Hi Mukesh!
I’m not familiar with your use case and I haven’t looked at the paper
you cite, so what I say will be speculation. Nonetheless:
The term “confidence map” (together with the use of Softmax)
suggests to me that you might be dealing with probability-like
values. If so, cross-entropy (or some other probability-comparison
metric such as the Kullback-Leibler divergence) might be more
appropriate.
Your discussion suggests that your target heatmap is not made up
of categorical labels, but rather, of continuous probability-like values.
Pytorch’s built-in CrossEntropyLoss does not support such “soft”
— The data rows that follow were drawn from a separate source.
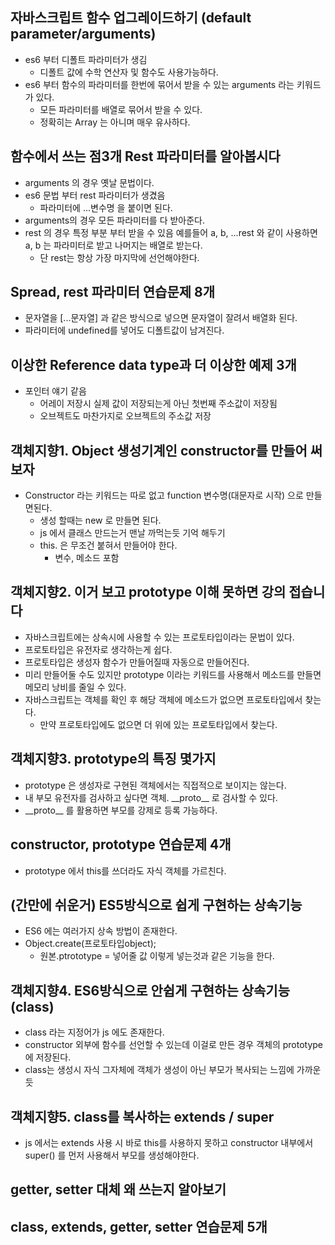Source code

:## 자바스크립트 함수 업그레이드하기 (default parameter/arguments)

- es6 부터 디폴트 파라미터가 생김
  - 디폴트 값에 수학 연산자 및 함수도 사용가능하다.
- es6 부터 함수의 파라미터를 한번에 묶어서 받을 수 있는 arguments 라는 키워드가 있다.
  - 모든 파라미터를 배열로 묶어서 받을 수 있다.
  - 정확히는 Array 는 아니며 매우 유사하다.

## 함수에서 쓰는 점3개 Rest 파라미터를 알아봅시다

- arguments 의 경우 옛날 문법이다.
- es6 문법 부터 rest 파라미터가 생겼음
  - 파라미터에 ...변수명 을 붙이면 된다.
- arguments의 경우 모든 파라미터를 다 받아준다.
- rest 의 경우 특정 부분 부터 받을 수 있음 예를들어 a, b, ...rest 와 같이 사용하면 a, b 는 파라미터로 받고 나머지는 배열로 받는다.
  - 단 rest는 항상 가장 마지막에 선언해야한다.

## Spread, rest 파라미터 연습문제 8개

- 문자열을 [...문자열] 과 같은 방식으로 넣으면 문자열이 잘려서 배열화 된다.
- 파라미터에 undefined를 넣어도 디폴트값이 남겨진다.

## 이상한 Reference data type과 더 이상한 예제 3개

- 포인터 얘기 같음
  - 어레이 저장시 실제 값이 저장되는게 아닌 첫번째 주소값이 저장됨
  - 오브젝트도 마찬가지로 오브젝트의 주소값 저장

## 객체지향1. Object 생성기계인 constructor를 만들어 써보자

- Constructor 라는 키워드는 따로 없고 function 변수명(대문자로 시작) 으로 만들면된다.
  - 생성 할때는 new 로 만들면 된다.
  - js 에서 클래스 만드는거 맨날 까먹는듯 기억 해두기
  - this. 은 무조건 붙혀서 만들어야 한다.
    - 변수, 메소드 포함

## 객체지향2. 이거 보고 prototype 이해 못하면 강의 접습니다

- 자바스크립트에는 상속시에 사용할 수 있는 프로토타입이라는 문법이 있다.
- 프로토타입은 유전자로 생각하는게 쉽다.
- 프로토타입은 생성자 함수가 만들어질때 자동으로 만들어진다.
- 미리 만들어둘 수도 있지만 prototype 이라는 키워드를 사용해서 메소드를 만들면 메모리 낭비를 줄일 수 있다.
- 자바스크립트는 객체를 확인 후 해당 객체에 메소드가 없으면 프로토타입에서 찾는다.
  - 만약 프로토타입에도 없으면 더 위에 있는 프로토타입에서 찾는다.

## 객체지향3. prototype의 특징 몇가지

- prototype 은 생성자로 구현된 객체에서는 직접적으로 보이지는 않는다.
- 내 부모 유전자를 검사하고 싶다면 객체. \_\_proto\_\_ 로 검사할 수 있다.
- \_\_proto\_\_ 를 활용하면 부모를 강제로 등록 가능하다.

## constructor, prototype 연습문제 4개

- prototype 에서 this를 쓰더라도 자식 객체를 가르친다.

## (간만에 쉬운거) ES5방식으로 쉽게 구현하는 상속기능

- ES6 에는 여러가지 상속 방법이 존재한다.
- Object.create(프로토타입object);
  - 원본.ptrototype = 넣어줄 값 이렇게 넣는것과 같은 기능을 한다.

## 객체지향4. ES6방식으로 안쉽게 구현하는 상속기능 (class)

- class 라는 지정어가 js 에도 존재한다.
- constructor 외부에 함수를 선언할 수 있는데 이걸로 만든 경우 객체의 prototype 에 저장된다.
- class는 생성시 자식 그자체에 객체가 생성이 아닌 부모가 복사되는 느낌에 가까운듯

## 객체지향5. class를 복사하는 extends / super

- js 에서는 extends 사용 시 바로 this를 사용하지 못하고 constructor 내부에서 super() 를 먼저 사용해서 부모를 생성해야한다.

## getter, setter 대체 왜 쓰는지 알아보기

## class, extends, getter, setter 연습문제 5개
labels, although they do make perfect sense. If you want to explore
the cross-entropy approach, you will have to write your own “soft-label”
version of cross entropy, which is easy enough to do as described here:
Note, when doing this you still do not want a final Softmax layer.
The input to softXEnt() will be the output of your final Linear
layer, understood to be raw-score logits. The target to softXEnt()
will, however, be probability-like values that range over [0.0, 1.0].
I do have some questions about the shapes of your input and
heatmap.
First, what do the dimensions mean?
Second, you mention “17 confidence maps” while the second
dimension of your shapes is 16. Should those values be the same,
or is 16 an unrelated value with a different meaning?
Last, regardless of the meanings of the dimensions, your input and
heatmap have different shapes, which is logically inappropriate for
MSELoss. (MSELoss will broadcast, but you probably don’t want
that.) Why is the third dimension of input 2, and is that really what
you want?
Best.
K. Frank